Some years back I figured out — no revelation to many of you — that there are national tastes in graphic design and so what might simply seem plain or gaudy, romantic or severe in a website is (perhaps) a function in this difference. So I can say plainly that it has been a long time since I have liked the look of the national British Unitarian and Free Christian site. But I’m not its primary audience, so that’s OK all other things being equal.

But past the look there is much to praise about unitarian.org.uk and some of the structural underpinnings of the General Assembly of Unitarian and Free Christian Churches. I’ll give each of these their due, though I should add that the next couple of weeks at work will be busier than usual, and I have family visiting thereafter.

Let’s start with their annual meetings. As befits of denomination of a scan 4,000 souls, it’s much smaller, shorter, less expensive and simpler than the Unitarian Universalist Association General Assembly — and I would love to attend one. The unitarian.org.uk site has always had booking information, but this year could book your registration, room and meals (they can come as a package) online. And apart from details for attendees, there’s a solid page for presenters.

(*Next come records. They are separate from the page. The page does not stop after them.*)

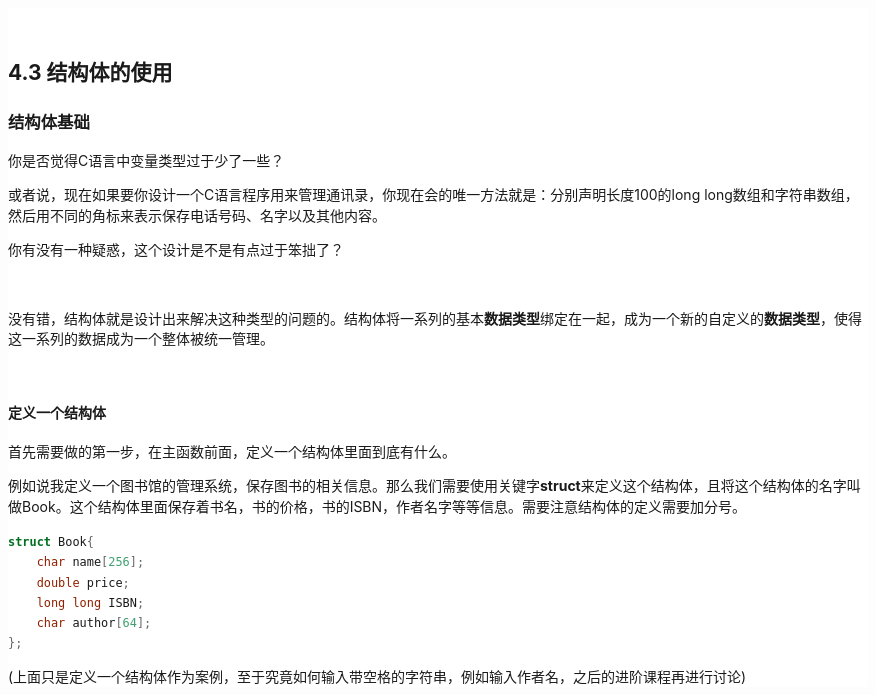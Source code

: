 &nbsp;

## 4.3 结构体的使用

### 结构体基础

你是否觉得C语言中变量类型过于少了一些？

或者说，现在如果要你设计一个C语言程序用来管理通讯录，你现在会的唯一方法就是：分别声明长度100的long long数组和字符串数组，然后用不同的角标来表示保存电话号码、名字以及其他内容。

你有没有一种疑惑，这个设计是不是有点过于笨拙了？

&nbsp;

没有错，结构体就是设计出来解决这种类型的问题的。结构体将一系列的基本**数据类型**绑定在一起，成为一个新的自定义的**数据类型**，使得这一系列的数据成为一个整体被统一管理。

&nbsp;

#### 定义一个结构体

首先需要做的第一步，在主函数前面，定义一个结构体里面到底有什么。

例如说我定义一个图书馆的管理系统，保存图书的相关信息。那么我们需要使用关键字**struct**来定义这个结构体，且将这个结构体的名字叫做Book。这个结构体里面保存着书名，书的价格，书的ISBN，作者名字等等信息。需要注意结构体的定义需要加分号。

```c
struct Book{
    char name[256];
    double price;
    long long ISBN;
    char author[64];
};
```

(上面只是定义一个结构体作为案例，至于究竟如何输入带空格的字符串，例如输入作者名，之后的进阶课程再进行讨论)

<p align="center">
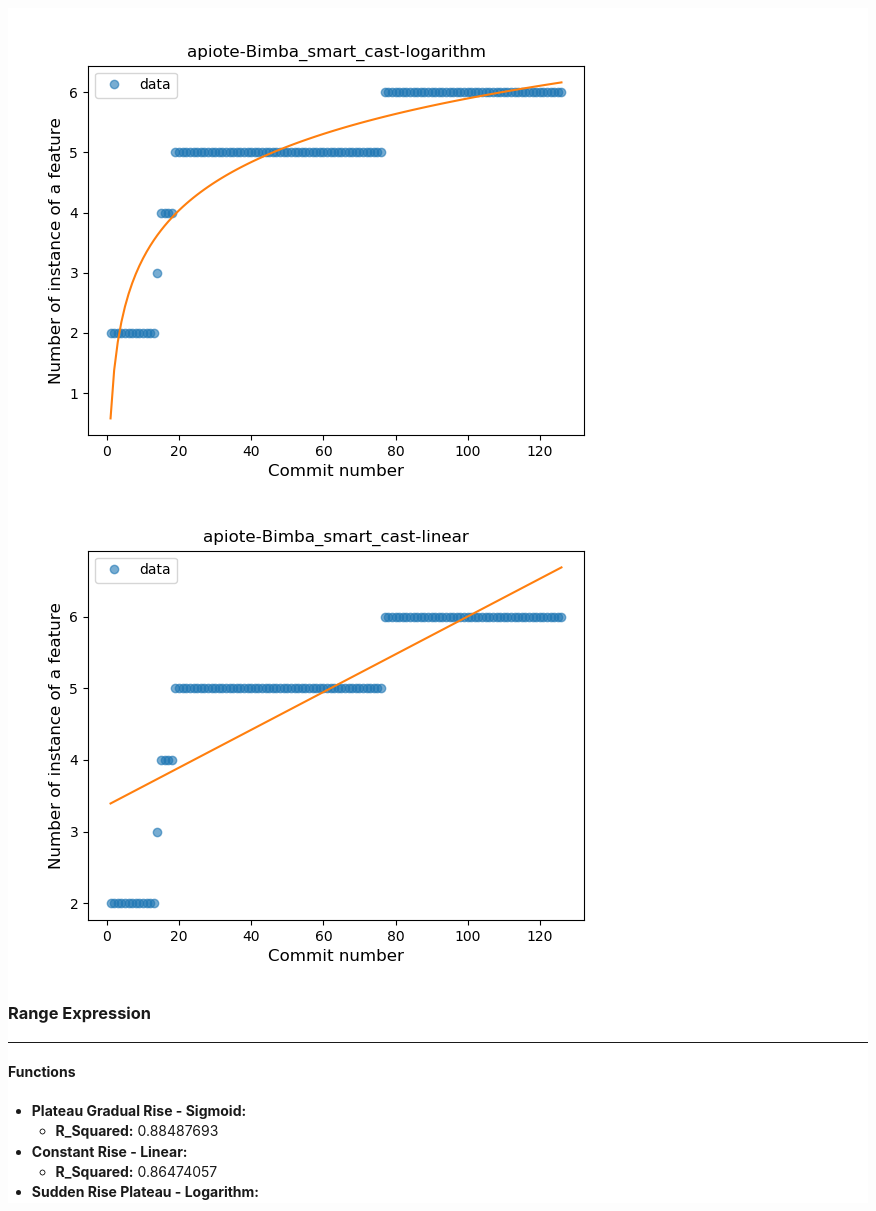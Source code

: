 ![apiote-Bimba T6](../plots/apiote-Bimba_smart_cast_T6.png)
![apiote-Bimba T1](../plots/apiote-Bimba_smart_cast_T1.png)
### <a name="range_expr">Range Expression</a>
----
#### Functions
* **Plateau Gradual Rise - Sigmoid:** ![equation](http://latex.codecogs.com/svg.latex?%5Cfrac%7B11.408301%7D%7B1%20&plus;%20%5Cepsilon%5E%28-0.016514%28x%20-59.728408%29%29%7D%20&plus;%20-2.542056)
    * **R_Squared:** 0.88487693
* **Constant Rise - Linear:** ![equation](http://latex.codecogs.com/svg.latex?0.036664x%20&plus;%200.966718)
    * **R_Squared:** 0.86474057
* **Sudden Rise Plateau - Logarithm:** ![equation](http://latex.codecogs.com/svg.latex?1.546329%5Clog_%7B3.716453%7D%28x%29%20&plus;%200.0)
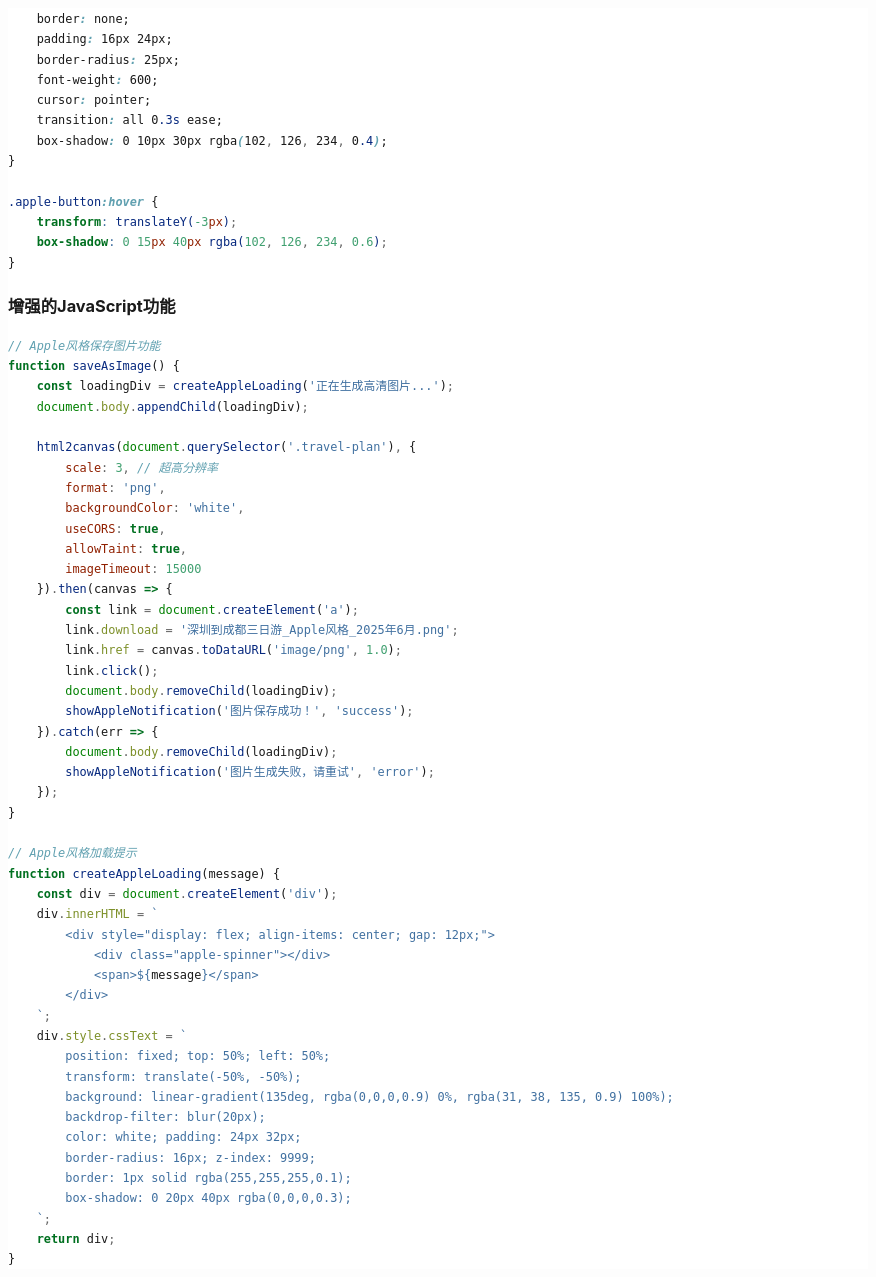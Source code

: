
 ```css
    border: none;
    padding: 16px 24px;
    border-radius: 25px;
    font-weight: 600;
    cursor: pointer;
    transition: all 0.3s ease;
    box-shadow: 0 10px 30px rgba(102, 126, 234, 0.4);
}

.apple-button:hover {
    transform: translateY(-3px);
    box-shadow: 0 15px 40px rgba(102, 126, 234, 0.6);
}
```

### 增强的JavaScript功能
```javascript
// Apple风格保存图片功能
function saveAsImage() {
    const loadingDiv = createAppleLoading('正在生成高清图片...');
    document.body.appendChild(loadingDiv);
    
    html2canvas(document.querySelector('.travel-plan'), {
        scale: 3, // 超高分辨率
        format: 'png',
        backgroundColor: 'white',
        useCORS: true,
        allowTaint: true,
        imageTimeout: 15000
    }).then(canvas => {
        const link = document.createElement('a');
        link.download = '深圳到成都三日游_Apple风格_2025年6月.png';
        link.href = canvas.toDataURL('image/png', 1.0);
        link.click();
        document.body.removeChild(loadingDiv);
        showAppleNotification('图片保存成功！', 'success');
    }).catch(err => {
        document.body.removeChild(loadingDiv);
        showAppleNotification('图片生成失败，请重试', 'error');
    });
}

// Apple风格加载提示
function createAppleLoading(message) {
    const div = document.createElement('div');
    div.innerHTML = `
        <div style="display: flex; align-items: center; gap: 12px;">
            <div class="apple-spinner"></div>
            <span>${message}</span>
        </div>
    `;
    div.style.cssText = `
        position: fixed; top: 50%; left: 50%;
        transform: translate(-50%, -50%);
        background: linear-gradient(135deg, rgba(0,0,0,0.9) 0%, rgba(31, 38, 135, 0.9) 100%);
        backdrop-filter: blur(20px);
        color: white; padding: 24px 32px;
        border-radius: 16px; z-index: 9999;
        border: 1px solid rgba(255,255,255,0.1);
        box-shadow: 0 20px 40px rgba(0,0,0,0.3);
    `;
    return div;
}
```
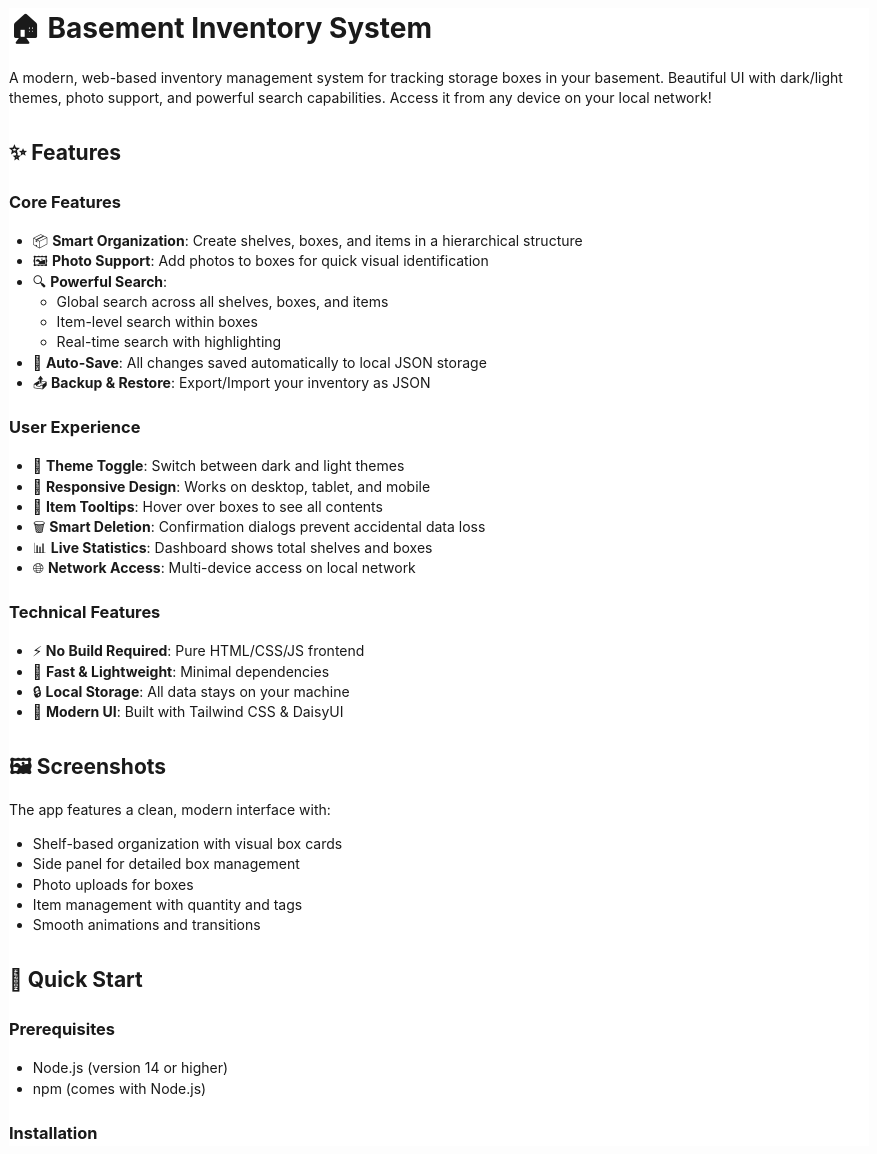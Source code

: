 # 🏠 Basement Inventory System

A modern, web-based inventory management system for tracking storage boxes in your basement. Beautiful UI with dark/light themes, photo support, and powerful search capabilities. Access it from any device on your local network!

## ✨ Features

### Core Features
- 📦 **Smart Organization**: Create shelves, boxes, and items in a hierarchical structure
- 🖼️ **Photo Support**: Add photos to boxes for quick visual identification
- 🔍 **Powerful Search**:
  - Global search across all shelves, boxes, and items
  - Item-level search within boxes
  - Real-time search with highlighting
- 💾 **Auto-Save**: All changes saved automatically to local JSON storage
- 📤 **Backup & Restore**: Export/Import your inventory as JSON

### User Experience
- 🌙 **Theme Toggle**: Switch between dark and light themes
- 📱 **Responsive Design**: Works on desktop, tablet, and mobile
- 🎯 **Item Tooltips**: Hover over boxes to see all contents
- 🗑️ **Smart Deletion**: Confirmation dialogs prevent accidental data loss
- 📊 **Live Statistics**: Dashboard shows total shelves and boxes
- 🌐 **Network Access**: Multi-device access on local network

### Technical Features
- ⚡ **No Build Required**: Pure HTML/CSS/JS frontend
- 🚀 **Fast & Lightweight**: Minimal dependencies
- 🔒 **Local Storage**: All data stays on your machine
- 🎨 **Modern UI**: Built with Tailwind CSS & DaisyUI

## 🖼️ Screenshots

The app features a clean, modern interface with:
- Shelf-based organization with visual box cards
- Side panel for detailed box management
- Photo uploads for boxes
- Item management with quantity and tags
- Smooth animations and transitions

## 🚀 Quick Start

### Prerequisites
- Node.js (version 14 or higher)
- npm (comes with Node.js)

### Installation
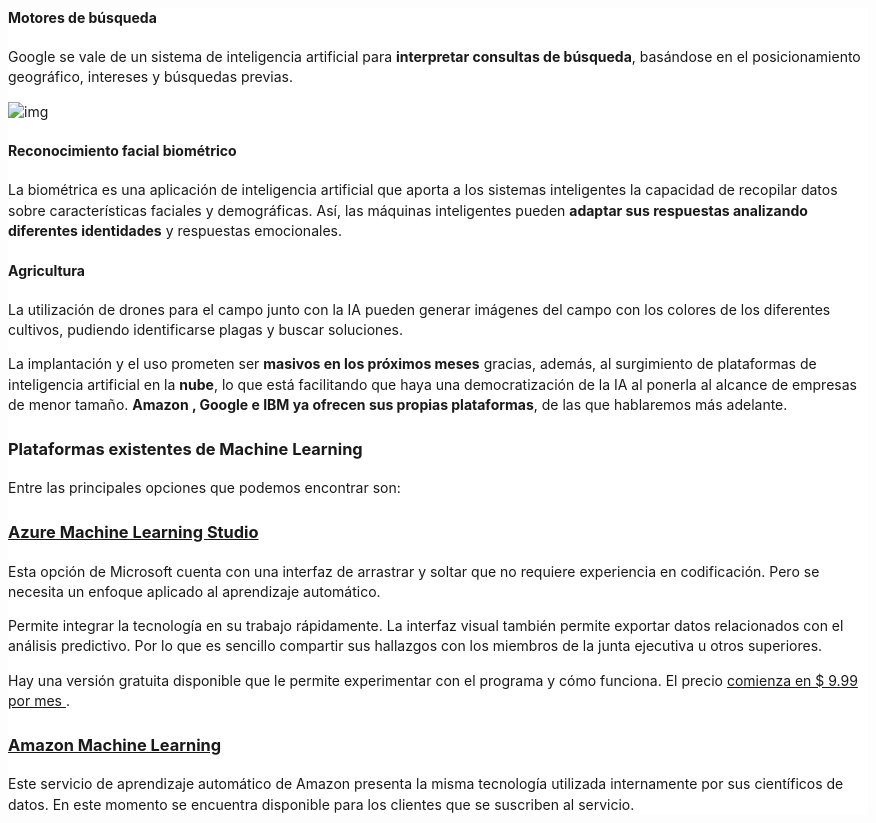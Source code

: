 

#### Motores de búsqueda

Google se vale de un sistema de inteligencia artificial para **interpretar consultas de búsqueda**, basándose en el posicionamiento geográfico, intereses y búsquedas previas.



![img](https://www.diarioinformacion.com/elementosWeb/gestionCajas/INF/Image/2019//8-inteligencia-artificial-reconocimiento-facial-Microsoft-Google-asistentes--voz-Siri.jpg)



#### **Reconocimiento facial biométrico** 

La biométrica es una aplicación de inteligencia artificial que aporta a los sistemas inteligentes la capacidad de recopilar datos sobre características faciales y demográficas. Así, las máquinas inteligentes pueden **adaptar sus respuestas analizando diferentes identidades** y respuestas emocionales.



#### **Agricultura**

 La utilización de drones para el campo junto con la IA pueden generar imágenes del campo con los colores de los diferentes cultivos, pudiendo identificarse plagas y buscar soluciones.

La implantación y el uso prometen ser **masivos en los próximos meses** gracias, además, al surgimiento de plataformas de inteligencia artificial en la **nube**, lo que está facilitando que haya una democratización de la IA al ponerla al alcance de empresas de menor tamaño. **Amazon , Google e IBM ya ofrecen sus propias plataformas**, de las que hablaremos más adelante.



### Plataformas existentes de Machine Learning

Entre las principales opciones que podemos encontrar son:

### **[Azure Machine Learning Studio](https://azure.microsoft.com/en-us/services/machine-learning-studio/)**

Esta opción de Microsoft cuenta con una interfaz de arrastrar y soltar que no requiere experiencia en codificación. Pero se necesita un enfoque aplicado al aprendizaje automático.

Permite integrar la tecnología en su trabajo rápidamente. La interfaz visual también permite exportar datos relacionados con el análisis predictivo. Por lo que es sencillo compartir sus hallazgos con los miembros de la junta ejecutiva u otros superiores.

Hay una versión gratuita disponible que le permite experimentar con el programa y cómo funciona. El precio [comienza en $ 9.99 por mes ](https://azure.microsoft.com/en-us/pricing/details/machine-learning-studio/).

### **[Amazon Machine Learning](https://aws.amazon.com/aml/)**

Este servicio de aprendizaje automático de Amazon presenta la misma tecnología utilizada internamente por sus científicos de datos. En este momento se encuentra disponible para los clientes que se suscriben al servicio.
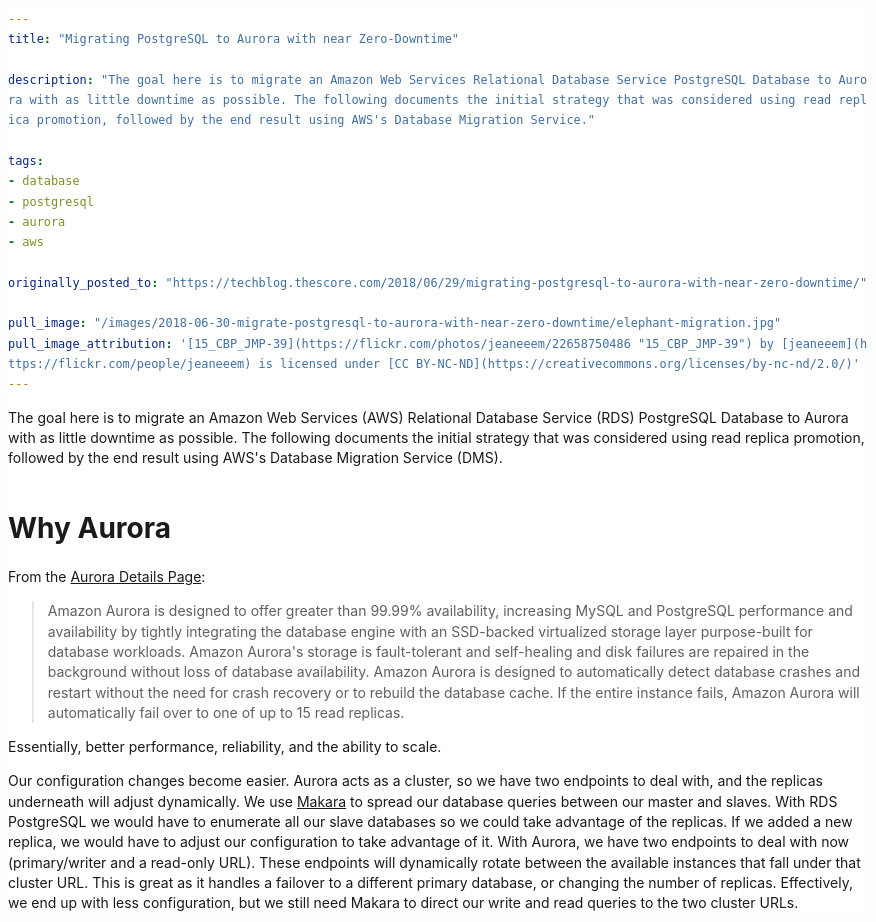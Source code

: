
 ```yaml
---
title: "Migrating PostgreSQL to Aurora with near Zero-Downtime"

description: "The goal here is to migrate an Amazon Web Services Relational Database Service PostgreSQL Database to Aurora with as little downtime as possible. The following documents the initial strategy that was considered using read replica promotion, followed by the end result using AWS's Database Migration Service."

tags:
- database
- postgresql
- aurora
- aws

originally_posted_to: "https://techblog.thescore.com/2018/06/29/migrating-postgresql-to-aurora-with-near-zero-downtime/"

pull_image: "/images/2018-06-30-migrate-postgresql-to-aurora-with-near-zero-downtime/elephant-migration.jpg"
pull_image_attribution: '[15_CBP_JMP-39](https://flickr.com/photos/jeaneeem/22658750486 "15_CBP_JMP-39") by [jeaneeem](https://flickr.com/people/jeaneeem) is licensed under [CC BY-NC-ND](https://creativecommons.org/licenses/by-nc-nd/2.0/)'
---
```


The goal here is to migrate an Amazon Web Services (AWS) Relational Database Service (RDS) PostgreSQL Database to Aurora with as little downtime as possible. The following documents the initial strategy that was considered using read replica promotion, followed by the end result using AWS's Database Migration Service (DMS).

# Why Aurora

From the [Aurora Details Page](https://aws.amazon.com/rds/aurora/details/):

> Amazon Aurora is designed to offer greater than 99.99% availability, increasing MySQL and PostgreSQL performance and availability by tightly integrating the database engine with an SSD-backed virtualized storage layer purpose-built for database workloads. Amazon Aurora's storage is fault-tolerant and self-healing and disk failures are repaired in the background without loss of database availability. Amazon Aurora is designed to automatically detect database crashes and restart without the need for crash recovery or to rebuild the database cache. If the entire instance fails, Amazon Aurora will automatically fail over to one of up to 15 read replicas.

Essentially, better performance, reliability, and the ability to scale.

Our configuration changes become easier. Aurora acts as a cluster, so we have two endpoints to deal with, and the replicas underneath will adjust dynamically. We use [Makara](https://github.com/taskrabbit/makara) to spread our database queries between our master and slaves. With RDS PostgreSQL we would have to enumerate all our slave databases so we could take advantage of the replicas. If we added a new replica, we would have to adjust our configuration to take advantage of it. With Aurora, we have two endpoints to deal with now (primary/writer and a read-only URL). These endpoints will dynamically rotate between the available instances that fall under that cluster URL. This is great as it handles a failover to a different primary database, or changing the number of replicas. Effectively, we end up with less configuration, but we still need Makara to direct our write and read queries to the two cluster URLs.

And now that the annual meeting is over, you can not only see (admittedly) videos — brought over from YouTube — but printable PDFs of the sites. That’s worth imitating, too. (On the other hand, the coverage of the UUA GA is far more exhaustive and is archived.) And I love the idea of promotional videos of Unitarian volunteers.

Churches and electoral activity

It’s hypocritical to denounce right-wing churches for their overt support of a political candidate, while churches we like make a more subtle or cheeky endorsement of a candidate, innocent, intentional or not. I bring this up because Unitarian Universalist minister, Prairie Star district staffer and blogger Phil Lund (Phil’s Little Blog on the Prairie) considered a failing, fictional test-case church website where the congregation clearly loved a candidate in 2004. (And hasn’t updated their blog since.)

To recap, a nonprofit organization like a church can engage in political advocacy and even a limited amount of lobbying, despite false folk-wisdom to the contrary. And I think it should do rather more than less. But involvement in a political campaign is verboten. Don’t support candidates for public office and not oppose them. Don’t use coded language to suggest one candidate over another. I’d go so far — to be safe — to avoid slogan language embedded within sermon titles, and I’d certainly not change advertising (including the church website) to imitate a campaign before an election. I would not have, for instance, begun to use the typefaces Gotham (Obama) or Optima (McCain) after the conventions. If that meant not calling a sermon “Hope” until the Sunday after election day, so be it. (If rather cautious.)

But the IRS isn’t very helpful in defining what isn’t allowed. Some of the decisions would be situational.What might be fine now — and another reason to mention it now — might cause trouble in September 2012. Or a bit of church phrasing used now and consistently would be OK even if a campaign coincidentally used it in a campaign later. (But I’m not a lawyer, and that’s not legal advice.)

Instead, let me point you to two good sources of information.  One is from the UUA. Another, more detailed resource, is from the Alliance for Justice (and if you are near D.C., they offer very good courses.)

And more about permitted political — non-electoral — activity later.